• Exercise brief: Your answer should consist of every line from the records that holds the string "saranno".

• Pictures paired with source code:
# # # # # # #

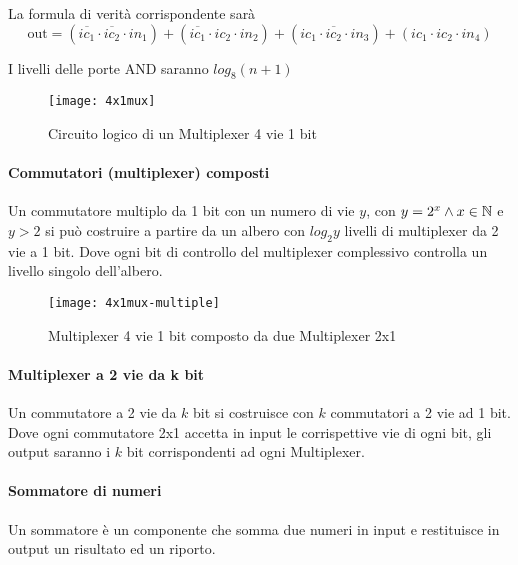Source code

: La formula di verità corrispondente sarà
\[ \text{out} = (\overbar{ic_1} \cdot \overbar{ic_2} \cdot in_1) + (\overbar{ic_1} \cdot ic_2 \cdot in_2) + (ic_1 \cdot \overbar{ic_2} \cdot in_3) + (ic_1\cdot ic_2 \cdot in_4)  \]

I livelli delle porte AND saranno $ log_8(n+1) $

\begin{figure}[H]
	\centering
	\texttt{[image: 4x1mux]}
	\caption{Circuito logico di un Multiplexer 4 vie 1 bit}
\end{figure}

\paragraph{Commutatori (multiplexer) composti}
Un commutatore multiplo da 1 bit con un numero di vie $ y $, con $ y = 2^x \land x \in \mathbb{N} $ e $ y > 2 $ si può costruire a partire da un albero con $ log_2y $ livelli di multiplexer da 2 vie a 1 bit. Dove ogni bit di controllo del multiplexer complessivo controlla un livello singolo dell'albero.

\begin{figure}[H]
	\centering
	\texttt{[image: 4x1mux-multiple]}
	\caption{Multiplexer 4 vie 1 bit composto da due Multiplexer 2x1}
\end{figure}

\paragraph{Multiplexer a 2 vie da k bit}

Un commutatore a 2 vie da $ k $ bit si costruisce con $ k $ commutatori a 2 vie ad 1 bit. Dove ogni commutatore 2x1 accetta in input le corrispettive vie di ogni bit, gli output saranno i $ k $ bit corrispondenti ad ogni Multiplexer.



\paragraph{Sommatore di numeri}
Un sommatore è un componente che somma due numeri in input e restituisce in output un risultato ed un riporto.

# # # # # # #

• Solution to this problem:
I livelli delle porte AND saranno $ log_8(n+1) $
Un commutatore a 2 vie da $ k $ bit si costruisce con $ k $ commutatori a 2 vie ad 1 bit. Dove ogni commutatore 2x1 accetta in input le corrispettive vie di ogni bit, gli output saranno i $ k $ bit corrispondenti ad ogni Multiplexer.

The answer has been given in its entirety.